From 1866 to 1868 he served his second mission for the LDS Church, this time to England and France. His LDS Church positions included superintendent of the Cache Valley Sunday Schools until April 1877; when the Cache Valley Stake was organized on 21 May 1877 Thatcher was ordained a high priest and set apart as stake president. He continued in this office until April 1879, at which time he was ordained an apostle for the LDS Church. Six months later he was called on a mission to Mexico.
Moses Thatcher made three trips to Mexico, not only to preach, but also to help set up colonies for Mormon polygamous refugees.

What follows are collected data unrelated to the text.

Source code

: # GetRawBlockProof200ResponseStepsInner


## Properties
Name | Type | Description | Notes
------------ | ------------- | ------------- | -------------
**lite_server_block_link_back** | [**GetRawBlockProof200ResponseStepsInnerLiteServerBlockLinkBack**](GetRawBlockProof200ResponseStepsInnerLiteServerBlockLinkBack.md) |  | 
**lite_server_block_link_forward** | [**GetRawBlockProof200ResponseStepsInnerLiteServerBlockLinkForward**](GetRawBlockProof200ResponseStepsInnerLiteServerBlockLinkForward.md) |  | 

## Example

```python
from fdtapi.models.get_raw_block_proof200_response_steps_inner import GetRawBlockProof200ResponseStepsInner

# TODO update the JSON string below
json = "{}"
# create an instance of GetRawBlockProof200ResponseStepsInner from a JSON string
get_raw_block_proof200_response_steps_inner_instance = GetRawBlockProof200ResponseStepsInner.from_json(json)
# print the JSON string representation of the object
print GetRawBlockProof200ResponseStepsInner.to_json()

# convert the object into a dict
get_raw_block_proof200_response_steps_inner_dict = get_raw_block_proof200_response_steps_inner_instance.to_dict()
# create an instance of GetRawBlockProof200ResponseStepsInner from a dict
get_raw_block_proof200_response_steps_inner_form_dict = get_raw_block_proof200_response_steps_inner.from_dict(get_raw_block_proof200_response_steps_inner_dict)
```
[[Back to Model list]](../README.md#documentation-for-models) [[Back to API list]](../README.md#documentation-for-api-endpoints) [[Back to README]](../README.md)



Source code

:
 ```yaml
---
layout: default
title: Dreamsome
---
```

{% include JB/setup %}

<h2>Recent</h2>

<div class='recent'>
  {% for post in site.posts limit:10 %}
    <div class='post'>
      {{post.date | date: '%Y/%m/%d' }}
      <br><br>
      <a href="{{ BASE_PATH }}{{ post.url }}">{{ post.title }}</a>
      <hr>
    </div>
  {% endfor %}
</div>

The active prosecution of federal anti-polygamy laws made the prospect of Mexican colonies attractive, and Moses and his future father-in-law, Erastus Snow, were dispatched to find suitable sites. In 1887 they dedicated Colonia Juarez on a 75,000-acre tract in Corrales Basin. Mormon polygamists found refuge in Mexico until 1910, when the colonies were abandoned during the Mexican Revolution.
Thatcher is best remembered today for his difficulties with other LDS general authorities. The relationship most likely began to deteriorate when he opposed the proposal to crown LDS Church president John Taylor "prophet, priest and king."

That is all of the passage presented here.